SEOUL, March 23 (Korea Bizwire) — South Korean investors in derivatives-tied securities could suffer big losses due to a global stock rout and plunging oil prices, industry sources said Monday.
Sixteen major securities firms have posted online notices that they have sold a combined 1,077 equity-linked securities (ELS) and derivatives-linked securities (DLS) products that may see their principal eroded due to tumbling stock and oil prices, they said.
The unredeemed amount of those products is estimated at slightly over 1.5 trillion won (US$1.2 billion), with DLS accounting for 885 billion won.
ELS refers to hybrid debt securities whose returns are determined by the performance of underlying equities, including a stock index. DLS instruments track interest rates, currency values and other underlying assets.
ELS and DLS products are structured in a way that they may suffer principal losses should prices of underlying assets drop 30 percent to 50 percent from the time of issuance.
Possible losses of those financial products come as the coronavirus pandemic has sent global stock and crude prices nose-diving.
The rapid spread of COVID-19 has recently battered stock markets in Europe, the United States and other parts of the world.
The eurozone’s blue-chip EuroStoxx 50, to which the bulk of local ELS products with potential losses are tied, has plunged 34.1 percent from its high over the past one-year period.

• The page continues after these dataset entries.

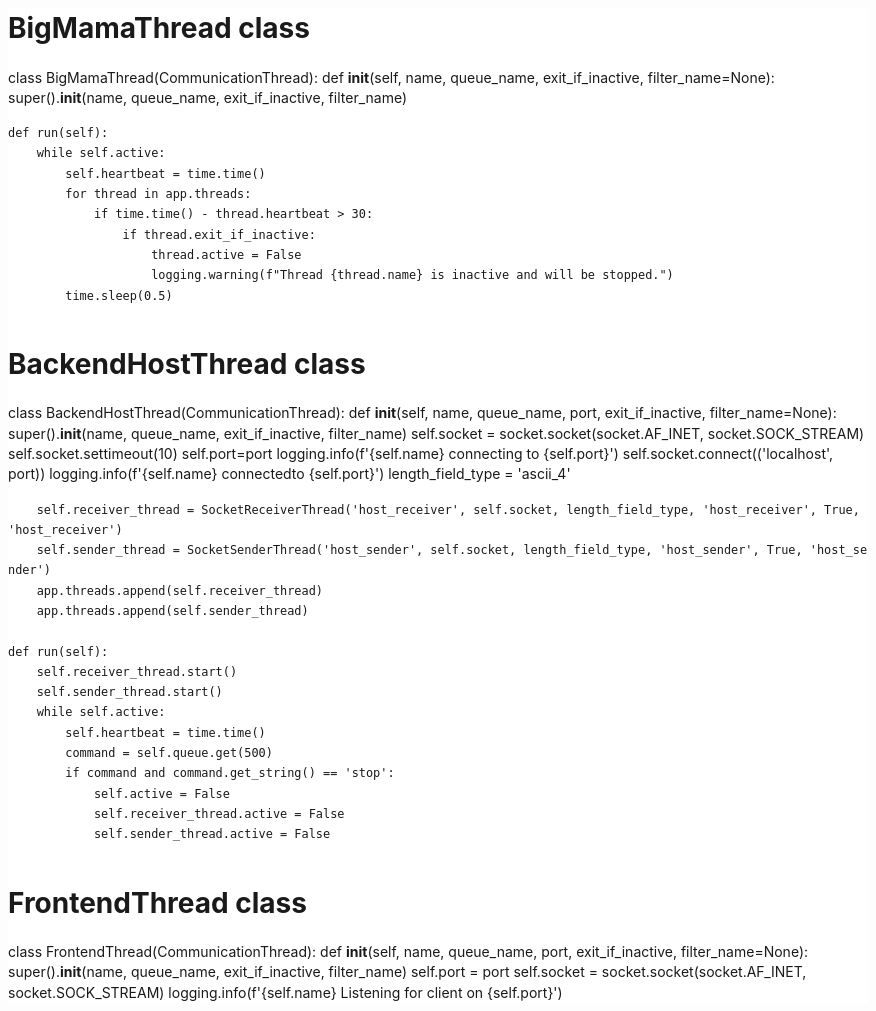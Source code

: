 # BigMamaThread class
class BigMamaThread(CommunicationThread):
    def __init__(self, name, queue_name, exit_if_inactive, filter_name=None):
        super().__init__(name, queue_name, exit_if_inactive, filter_name)

    def run(self):
        while self.active:
            self.heartbeat = time.time()
            for thread in app.threads:
                if time.time() - thread.heartbeat > 30:
                    if thread.exit_if_inactive:
                        thread.active = False
                        logging.warning(f"Thread {thread.name} is inactive and will be stopped.")
            time.sleep(0.5)

# BackendHostThread class
class BackendHostThread(CommunicationThread):
    def __init__(self, name, queue_name, port, exit_if_inactive, filter_name=None):
        super().__init__(name, queue_name, exit_if_inactive, filter_name)
        self.socket = socket.socket(socket.AF_INET, socket.SOCK_STREAM)
        self.socket.settimeout(10)
        self.port=port
        logging.info(f'{self.name} connecting to {self.port}')
        self.socket.connect(('localhost', port))
        logging.info(f'{self.name} connectedto {self.port}')
        length_field_type = 'ascii_4'

        self.receiver_thread = SocketReceiverThread('host_receiver', self.socket, length_field_type, 'host_receiver', True, 'host_receiver')
        self.sender_thread = SocketSenderThread('host_sender', self.socket, length_field_type, 'host_sender', True, 'host_sender')
        app.threads.append(self.receiver_thread)
        app.threads.append(self.sender_thread)

    def run(self):
        self.receiver_thread.start()
        self.sender_thread.start()
        while self.active:
            self.heartbeat = time.time()
            command = self.queue.get(500)
            if command and command.get_string() == 'stop':
                self.active = False
                self.receiver_thread.active = False
                self.sender_thread.active = False

# FrontendThread class
class FrontendThread(CommunicationThread):
    def __init__(self, name, queue_name, port, exit_if_inactive, filter_name=None):
        super().__init__(name, queue_name, exit_if_inactive, filter_name)
        self.port = port
        self.socket = socket.socket(socket.AF_INET, socket.SOCK_STREAM)
        logging.info(f'{self.name} Listening for client on {self.port}')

Industry watchers said the size of ELS with the possibility of principal losses could snowball if the coronavirus crisis worsens in Europe.
Other stock indexes in major economies have also been hammered by coronavirus worries.
The S&P 500 has fallen 32.1 percent from its high over the last one-year period, with Japan’s Nikkei dipping 31.4 percent and the benchmark Korea Composite Stock Price Index (KOSPI) plunging 30.5 percent.
Tumbling international crude prices have also fueled worries that DLS, whose underlying assets are prices of U.S. West Texas Intermediate (WTI) and Brent oil, may suffer losses in their principal.
WTI crude sank 10.6 percent to close at $22.53 per barrel in New York trading amid a continued standoff between Saudi Arabia and Russia, which has sparked a global oil price war.